Cell cycle arrest drastically extends the duration of gene silencing after transient expression of short hairpin RNA.

Targeted gene silencing through RNA interference (RNAi) utilizes short interfering RNA (siRNA) duplexes or vectors expressing short hairpin RNA (shRNA), which is processed in the cells to siRNA. Stable RNAi in mammalian cells is usually achieved through genomic integration of shRNA expressing vectors, but transiently transfected siRNA was also reported to produce long-term silencing in primary mammalian cells. We have developed lentiviral vector LLCEP TU6X for tetracycline/doxycycline-inducible expression of cloned shRNA and a new selectable marker EGFP-Puro, comprising destabilized green fluorescent protein fused with puromycin acetyltransferase. To investigate the stability of gene silencing after transient shRNA expression, LLCEP TU6X vector carrying shRNA against firefly luciferase was transduced into luciferase-expressing human HT1080 fibrosarcoma cells. When doxycycline-induced transcription was followed by the removal of the inducer, EGFP-Puro reverted to basal level within two days, but RNAi activity required six days for full reversion in proliferating cells.
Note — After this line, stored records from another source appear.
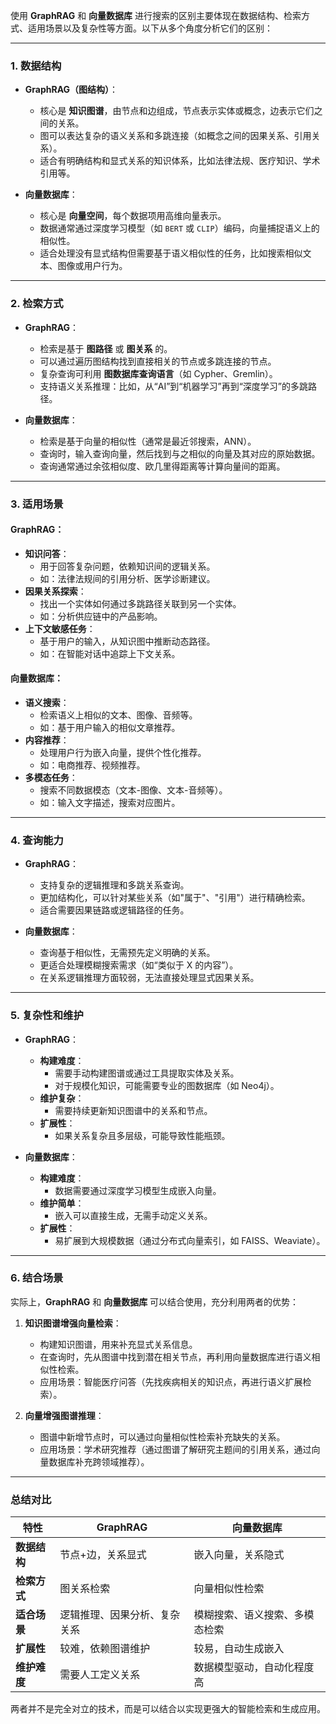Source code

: 使用 **GraphRAG** 和 **向量数据库** 进行搜索的区别主要体现在数据结构、检索方式、适用场景以及复杂性等方面。以下从多个角度分析它们的区别：

---

### 1. **数据结构**

- **GraphRAG（图结构）**：
  - 核心是 **知识图谱**，由节点和边组成，节点表示实体或概念，边表示它们之间的关系。
  - 图可以表达复杂的语义关系和多跳连接（如概念之间的因果关系、引用关系）。
  - 适合有明确结构和显式关系的知识体系，比如法律法规、医疗知识、学术引用等。

- **向量数据库**：
  - 核心是 **向量空间**，每个数据项用高维向量表示。
  - 数据通常通过深度学习模型（如 `BERT` 或 `CLIP`）编码，向量捕捉语义上的相似性。
  - 适合处理没有显式结构但需要基于语义相似性的任务，比如搜索相似文本、图像或用户行为。

---

### 2. **检索方式**

- **GraphRAG**：
  - 检索是基于 **图路径** 或 **图关系** 的。
  - 可以通过遍历图结构找到直接相关的节点或多跳连接的节点。
  - 复杂查询可利用 **图数据库查询语言**（如 Cypher、Gremlin）。
  - 支持语义关系推理：比如，从“AI”到“机器学习”再到“深度学习”的多跳路径。

- **向量数据库**：
  - 检索是基于向量的相似性（通常是最近邻搜索，ANN）。
  - 查询时，输入查询向量，然后找到与之相似的向量及其对应的原始数据。
  - 查询通常通过余弦相似度、欧几里得距离等计算向量间的距离。

---

### 3. **适用场景**

#### **GraphRAG：**
   - **知识问答**：
     - 用于回答复杂问题，依赖知识间的逻辑关系。
     - 如：法律法规间的引用分析、医学诊断建议。
   - **因果关系探索**：
     - 找出一个实体如何通过多跳路径关联到另一个实体。
     - 如：分析供应链中的产品影响。
   - **上下文敏感任务**：
     - 基于用户的输入，从知识图中推断动态路径。
     - 如：在智能对话中追踪上下文关系。

#### **向量数据库：**
   - **语义搜索**：
     - 检索语义上相似的文本、图像、音频等。
     - 如：基于用户输入的相似文章推荐。
   - **内容推荐**：
     - 处理用户行为嵌入向量，提供个性化推荐。
     - 如：电商推荐、视频推荐。
   - **多模态任务**：
     - 搜索不同数据模态（文本-图像、文本-音频等）。
     - 如：输入文字描述，搜索对应图片。

---

### 4. **查询能力**

- **GraphRAG**：
  - 支持复杂的逻辑推理和多跳关系查询。
  - 更加结构化，可以针对某些关系（如"属于"、"引用"）进行精确检索。
  - 适合需要因果链路或逻辑路径的任务。

- **向量数据库**：
  - 查询基于相似性，无需预先定义明确的关系。
  - 更适合处理模糊搜索需求（如“类似于 X 的内容”）。
  - 在关系逻辑推理方面较弱，无法直接处理显式因果关系。

---

### 5. **复杂性和维护**

- **GraphRAG**：
  - **构建难度**：
    - 需要手动构建图谱或通过工具提取实体及关系。
    - 对于规模化知识，可能需要专业的图数据库（如 Neo4j）。
  - **维护复杂**：
    - 需要持续更新知识图谱中的关系和节点。
  - **扩展性**：
    - 如果关系复杂且多层级，可能导致性能瓶颈。

- **向量数据库**：
  - **构建难度**：
    - 数据需要通过深度学习模型生成嵌入向量。
  - **维护简单**：
    - 嵌入可以直接生成，无需手动定义关系。
  - **扩展性**：
    - 易扩展到大规模数据（通过分布式向量索引，如 FAISS、Weaviate）。

---

### 6. **结合场景**

实际上，**GraphRAG** 和 **向量数据库** 可以结合使用，充分利用两者的优势：
1. **知识图谱增强向量检索**：
   - 构建知识图谱，用来补充显式关系信息。
   - 在查询时，先从图谱中找到潜在相关节点，再利用向量数据库进行语义相似性检索。
   - 应用场景：智能医疗问答（先找疾病相关的知识点，再进行语义扩展检索）。

2. **向量增强图谱推理**：
   - 图谱中新增节点时，可以通过向量相似性检索补充缺失的关系。
   - 应用场景：学术研究推荐（通过图谱了解研究主题间的引用关系，通过向量数据库补充跨领域推荐）。

---

### 总结对比

| 特性         | **GraphRAG**                 | **向量数据库**                 |
| ------------ | ---------------------------- | ------------------------------ |
| **数据结构** | 节点+边，关系显式            | 嵌入向量，关系隐式             |
| **检索方式** | 图关系检索                   | 向量相似性检索                 |
| **适合场景** | 逻辑推理、因果分析、复杂关系 | 模糊搜索、语义搜索、多模态检索 |
| **扩展性**   | 较难，依赖图谱维护           | 较易，自动生成嵌入             |
| **维护难度** | 需要人工定义关系             | 数据模型驱动，自动化程度高     |

两者并不是完全对立的技术，而是可以结合以实现更强大的智能检索和生成应用。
When cell division was blocked with mimosine or by inducible expression of cell cycle inhibitors p27 or p21, RNAi effect was undiminished for 4-5 days and maintained at >60% level as late as 21 days after the inducer was removed. In contrast to the phenotypic stability of RNAi, the amount of siRNA in nondividing cells, measured by an RNAse protection assay, decreased approximately 7-fold just one week after transcription shutdown. These results indicate that gene silencing by transiently expressed shRNA is extremely stable in nondividing cells, and that this effect is not merely a consequence of siRNA stability.